_WORK REQUIRED_.
Using the listing below, keep only the lines with the word "theme" and copy them.

_RECORDS SHOWN_.
= Beginning of Section =
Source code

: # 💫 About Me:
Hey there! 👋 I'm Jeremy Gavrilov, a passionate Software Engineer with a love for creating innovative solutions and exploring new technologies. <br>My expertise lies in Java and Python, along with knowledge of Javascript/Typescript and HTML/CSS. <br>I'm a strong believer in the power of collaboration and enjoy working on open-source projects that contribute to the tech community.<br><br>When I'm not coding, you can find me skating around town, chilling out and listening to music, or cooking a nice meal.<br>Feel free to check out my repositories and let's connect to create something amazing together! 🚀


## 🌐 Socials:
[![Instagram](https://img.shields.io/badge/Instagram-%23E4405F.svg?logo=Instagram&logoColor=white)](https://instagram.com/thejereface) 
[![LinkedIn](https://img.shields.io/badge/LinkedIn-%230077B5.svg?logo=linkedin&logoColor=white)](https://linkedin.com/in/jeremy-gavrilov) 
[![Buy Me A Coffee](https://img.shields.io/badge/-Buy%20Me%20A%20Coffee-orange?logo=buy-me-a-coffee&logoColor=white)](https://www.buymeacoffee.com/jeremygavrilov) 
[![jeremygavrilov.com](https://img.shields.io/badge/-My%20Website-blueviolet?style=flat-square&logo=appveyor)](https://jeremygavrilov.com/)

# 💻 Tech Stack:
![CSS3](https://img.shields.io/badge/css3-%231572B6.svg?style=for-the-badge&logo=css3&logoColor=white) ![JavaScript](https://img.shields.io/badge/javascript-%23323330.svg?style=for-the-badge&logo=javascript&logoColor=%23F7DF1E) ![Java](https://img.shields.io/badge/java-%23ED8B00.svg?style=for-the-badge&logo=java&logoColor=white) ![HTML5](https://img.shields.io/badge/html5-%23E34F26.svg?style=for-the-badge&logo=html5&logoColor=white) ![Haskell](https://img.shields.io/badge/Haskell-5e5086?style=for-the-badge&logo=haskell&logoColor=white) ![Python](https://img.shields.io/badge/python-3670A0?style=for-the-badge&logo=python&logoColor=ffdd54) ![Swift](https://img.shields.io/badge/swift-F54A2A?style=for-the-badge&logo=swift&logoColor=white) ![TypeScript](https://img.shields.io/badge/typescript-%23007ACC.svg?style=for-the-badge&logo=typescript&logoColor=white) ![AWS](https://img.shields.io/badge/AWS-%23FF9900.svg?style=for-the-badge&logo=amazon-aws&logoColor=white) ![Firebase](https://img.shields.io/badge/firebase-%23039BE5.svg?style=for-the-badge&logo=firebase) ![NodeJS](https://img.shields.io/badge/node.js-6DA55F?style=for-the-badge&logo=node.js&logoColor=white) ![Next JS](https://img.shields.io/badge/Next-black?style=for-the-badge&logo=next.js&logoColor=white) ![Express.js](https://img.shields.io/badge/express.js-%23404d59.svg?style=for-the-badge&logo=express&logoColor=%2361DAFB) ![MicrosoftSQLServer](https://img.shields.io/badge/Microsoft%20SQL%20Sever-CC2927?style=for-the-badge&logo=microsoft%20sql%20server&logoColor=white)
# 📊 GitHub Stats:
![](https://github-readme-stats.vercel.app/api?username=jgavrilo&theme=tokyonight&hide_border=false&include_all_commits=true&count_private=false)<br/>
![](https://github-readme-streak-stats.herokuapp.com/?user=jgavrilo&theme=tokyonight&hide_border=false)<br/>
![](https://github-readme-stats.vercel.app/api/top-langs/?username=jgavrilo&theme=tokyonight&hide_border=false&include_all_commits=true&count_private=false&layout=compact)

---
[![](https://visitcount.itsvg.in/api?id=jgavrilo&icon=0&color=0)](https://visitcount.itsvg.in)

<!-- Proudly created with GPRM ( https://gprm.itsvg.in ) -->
= End of Section =
_RESPONSE TO THE EXERCISE_.
![](https://github-readme-stats.vercel.app/api?username=jgavrilo&theme=tokyonight&hide_border=false&include_all_commits=true&count_private=false)<br/>
![](https://github-readme-streak-stats.herokuapp.com/?user=jgavrilo&theme=tokyonight&hide_border=false)<br/>
![](https://github-readme-stats.vercel.app/api/top-langs/?username=jgavrilo&theme=tokyonight&hide_border=false&include_all_commits=true&count_private=false&layout=compact)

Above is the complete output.